今回は、在宅現場における『呼吸器疾患に対する視診のポイント③』を説明していきます。

 ≪下記に該当する方は参考にしてください≫

〇呼吸器疾患の評価に対して苦手と思っている方

〇呼吸器疾患に対する評価で視診はあまり重要視していない方

 

【呼吸器疾患に対する視診のポイント③】

端座位における呼吸状態を理解する

前回、視診のポイントとして姿勢を変化させ呼吸状態を評価するということをお伝えしました。今回は端座位における姿勢と呼吸のポイントを説明していきます。

 端座位は言葉としては一つの表現になりますが、皆さんもご存じの通り様々な端座位があります。背もたれにもたれている(もたれていない)、足部が床に着いている(着いていない)、胸腰椎後湾が増大している(円背)、座面が硬い(柔らかい)、このように人それぞれの端座位があるので、呼吸状態を評価する以前にどのような状態と環境で端座位保持をしているのか評価してください。 

なぜ上記のように様々な状態や環境を提示したかと言いますと、前回もお伝えしたように姿勢により呼吸状態が変化するからです。

端座位で視診を行うときに注目しているポイントは背もたれにもたれず足部が床に着いた状態で端座位保持が楽に出来ているかということです。

 私は臨床の中で姿勢保持は静的、呼吸運動は動的なものと捉えており、動きのみを考えた時には全く相反するものだと思っております。

また、姿勢保持と呼吸運動で使用する筋肉は同一のものが多く、臨床現場でも散見されますが、姿勢を保持しようとして頸部や体幹の筋活動が多くなると同一の筋を選択的に呼吸運動に使用することが難しくなります。

このことは嚥下にも同様のことが言えます。

端座位という姿勢のみを考えると前回お伝えした背臥位と比較し、さらに腹部臓器が下肢側に下がるので、横隔膜を圧迫するものが除去されるため、基本的には吸気は行いやすくなります。

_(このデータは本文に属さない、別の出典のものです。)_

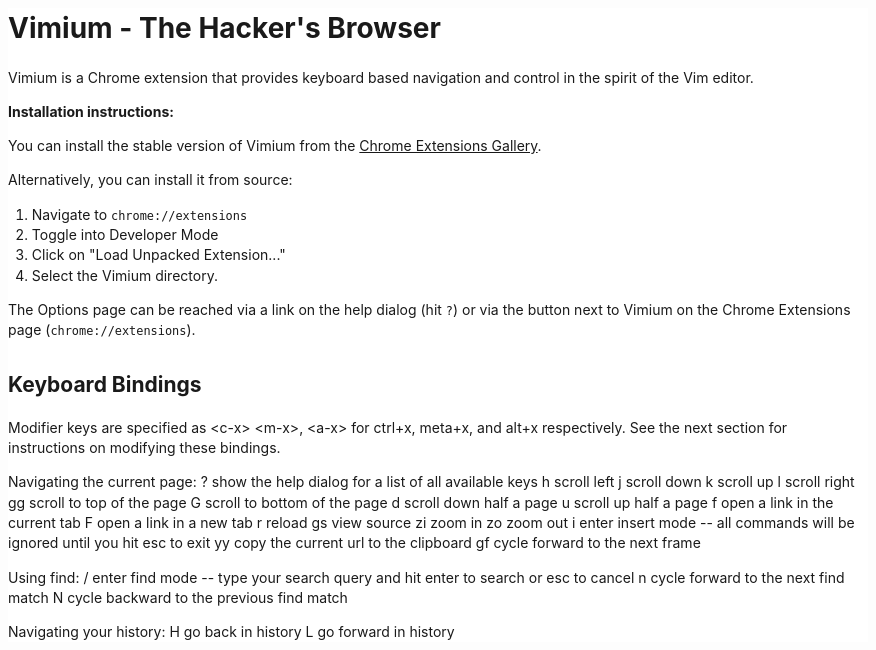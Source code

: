 Vimium - The Hacker's Browser
=============================

Vimium is a Chrome extension that provides keyboard based navigation and control in the spirit of the Vim
editor.

__Installation instructions:__

You can install the stable version of Vimium from the
[Chrome Extensions Gallery](https://chrome.google.com/extensions/detail/dbepggeogbaibhgnhhndojpepiihcmeb).

Alternatively, you can install it from source:

1. Navigate to `chrome://extensions`
2. Toggle into Developer Mode
3. Click on "Load Unpacked Extension..."
4. Select the Vimium directory.

The Options page can be reached via a link on the help dialog (hit `?`) or via the button next to Vimium on
the Chrome Extensions page (`chrome://extensions`).

Keyboard Bindings
-----------------

Modifier keys are specified as &lt;c-x&gt; &lt;m-x&gt;, &lt;a-x&gt; for ctrl+x, meta+x, and alt+x
respectively. See the next section for instructions on modifying these bindings.

Navigating the current page:
    ?       show the help dialog for a list of all available keys
    h       scroll left
    j       scroll down
    k       scroll up
    l       scroll right
    gg      scroll to top of the page
    G       scroll to bottom of the page
    d       scroll down half a page
    u       scroll up half a page
    f       open a link in the current tab
    F       open a link in a new tab
    r       reload
    gs      view source
    zi      zoom in
    zo      zoom out
    i       enter insert mode -- all commands will be ignored until you hit esc to exit
    yy      copy the current url to the clipboard
    gf      cycle forward to the next frame

Using find:
    /       enter find mode -- type your search query and hit enter to search or esc to cancel
    n       cycle forward to the next find match
    N       cycle backward to the previous find match

Navigating your history:
    H       go back in history
    L       go forward in history
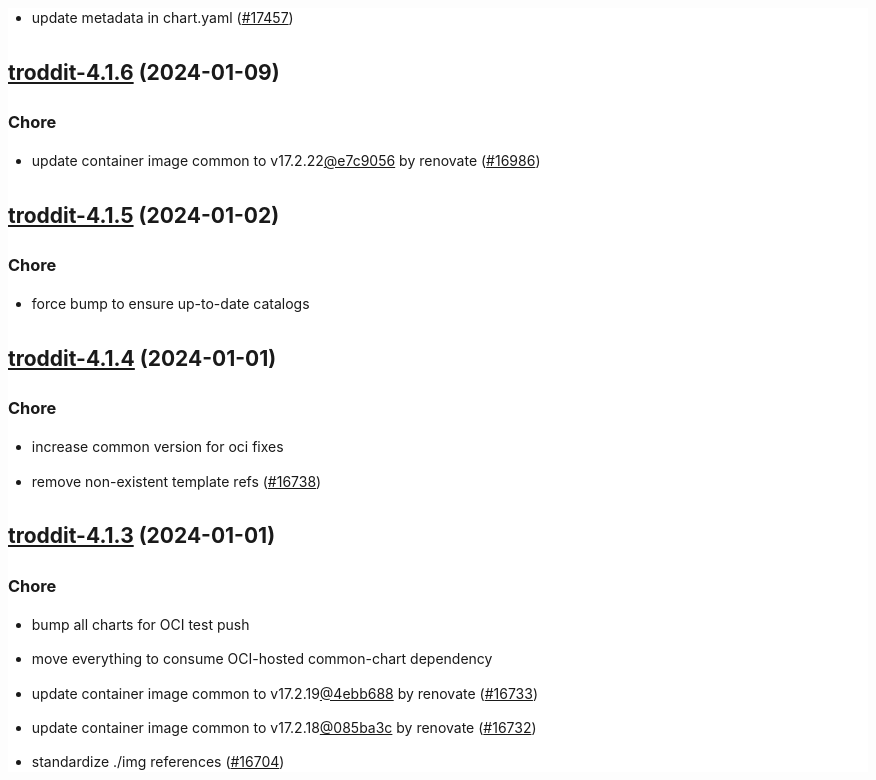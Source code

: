 

- update metadata in chart.yaml ([#17457](https://github.com/truecharts/charts/issues/17457))




## [troddit-4.1.6](https://github.com/truecharts/charts/compare/troddit-4.1.5...troddit-4.1.6) (2024-01-09)

### Chore



- update container image common to v17.2.22[@e7c9056](https://github.com/e7c9056) by renovate ([#16986](https://github.com/truecharts/charts/issues/16986))


## [troddit-4.1.5](https://github.com/truecharts/charts/compare/troddit-4.1.4...troddit-4.1.5) (2024-01-02)

### Chore



- force bump to ensure up-to-date catalogs


## [troddit-4.1.4](https://github.com/truecharts/charts/compare/troddit-4.1.3...troddit-4.1.4) (2024-01-01)

### Chore



- increase common version for oci fixes

- remove non-existent template refs ([#16738](https://github.com/truecharts/charts/issues/16738))


## [troddit-4.1.3](https://github.com/truecharts/charts/compare/troddit-4.1.0...troddit-4.1.3) (2024-01-01)

### Chore



- bump all charts for OCI test push

- move everything to consume OCI-hosted common-chart dependency

- update container image common to v17.2.19[@4ebb688](https://github.com/4ebb688) by renovate ([#16733](https://github.com/truecharts/charts/issues/16733))

- update container image common to v17.2.18[@085ba3c](https://github.com/085ba3c) by renovate ([#16732](https://github.com/truecharts/charts/issues/16732))

- standardize ./img references ([#16704](https://github.com/truecharts/charts/issues/16704))
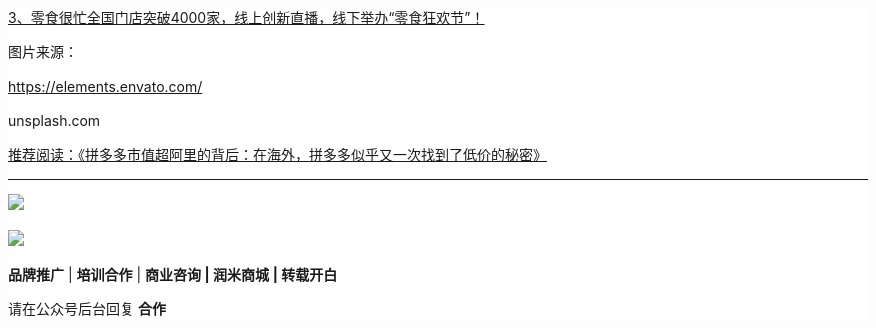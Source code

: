[3、零食很忙全国门店突破4000家，线上创新直播，线下举办“零食狂欢节”！](https://mp.weixin.qq.com/s?__biz=MjM5MzYzNzQ5NA==&mid=2650783250&idx=1&sn=d286ca4fea45e25ba7a36d61635be8ea&scene=21#wechat_redirect)

图片来源：

https://elements.envato.com/

unsplash.com

  

  

[](https://mp.weixin.qq.com/s?__biz=MjM5NjM5MjQ4MQ==&mid=2651723174&idx=2&sn=f6c09d0c0123e151ea5e0f72492141b2&chksm=bd134ee88a64c7fe99cd114286f8b79eb7e7af917e812ae3c5fef57bd6d22cb35ea3f0b59389&token=24022406&lang=zh_CN&scene=21#wechat_redirect)[](https://mp.weixin.qq.com/s?__biz=MjM5NjM5MjQ4MQ==&mid=2651723342&idx=2&sn=582f8eb6609eb457af5c660df0e3b426&chksm=bd134d008a64c4160ac2c4a66550a51d97bbb271886ef873eb65834e6957193df56cb7973e8e&token=676670113&lang=zh_CN&scene=21#wechat_redirect)[推荐阅读：](https://mp.weixin.qq.com/s?__biz=MjM5NjM5MjQ4MQ==&mid=2651724251&idx=1&sn=aa922072b15a10edaf576bccdf963c03&chksm=bd1342958a64cb83190abac3c501f4ea6884d1d862843628c94e8508e16a99b8f99c7a96ccdc&token=1614075067&lang=zh_CN&scene=21#wechat_redirect)[《拼多多市值超阿里的背后：在海外，拼多多似乎又一次找到了低价的秘密》](https://mp.weixin.qq.com/s?__biz=MjM5NjM5MjQ4MQ==&mid=2651724251&idx=1&sn=aa922072b15a10edaf576bccdf963c03&chksm=bd1342958a64cb83190abac3c501f4ea6884d1d862843628c94e8508e16a99b8f99c7a96ccdc&token=1614075067&lang=zh_CN&scene=21#wechat_redirect)[](https://mp.weixin.qq.com/s?__biz=MjM5NjM5MjQ4MQ==&mid=2651723342&idx=2&sn=582f8eb6609eb457af5c660df0e3b426&chksm=bd134d008a64c4160ac2c4a66550a51d97bbb271886ef873eb65834e6957193df56cb7973e8e&token=676670113&lang=zh_CN&scene=21#wechat_redirect)

* * *

  

[![](https://mmbiz.qpic.cn/sz_mmbiz_gif/Eia1pKbzLGbTn1dwtkEGh09Pv0jdViaXlLY09Libl7h459w2wTEFp92d2Twcn7xEucJJicaCKcjhVIy4LKM6JxmFSQ/640?wx_fmt=gif&wxfrom;=5&wx;_lazy=1&wx;_co=1)]()

![](https://mmbiz.qpic.cn/sz_mmbiz_gif/Eia1pKbzLGbSia9g4AV5KdeCHc9icY9U2yxw7XNIWEP38FKnibziaKSzHXGqhAibNRGX62fZsvRPByCaYDbF4MCVrVyw/640?wx_fmt=gif&from;=appmsg)

 **品牌推广** | **培训合作** | **商业咨询 | 润米商城** **| 转载开白**

请在公众号后台回复 **合作**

しかし、基本的にはと伝えたことには意味があり、端座位保持が可能であったとしても前述のように胸腰椎後湾が増大(円背)すると前胸部と腹部の距離は短縮し、結果として腹部臓器により横隔膜は圧迫されます。

また、吸気時の胸郭の運動方向を考えると上部胸郭は前上方、下部胸郭は外側方向にそれぞれ拡がるようになりますが、胸腰椎後湾増大の姿勢は皆さんも一度行うと理解出来ると思いますが、強制呼気の姿勢になり、呼気には適しているが、吸気には不向きな姿勢になります。

結果として吸気時に頸部などの呼吸補助筋を使用している方にとても多く遭遇します。 

座面の硬さに関しても柔らか過ぎると姿勢保持への筋活動が優先され、呼吸運動に不向きなものになるが、座面の硬さに関しては臀部の皮膚状態も考慮した上で決定する必要があります。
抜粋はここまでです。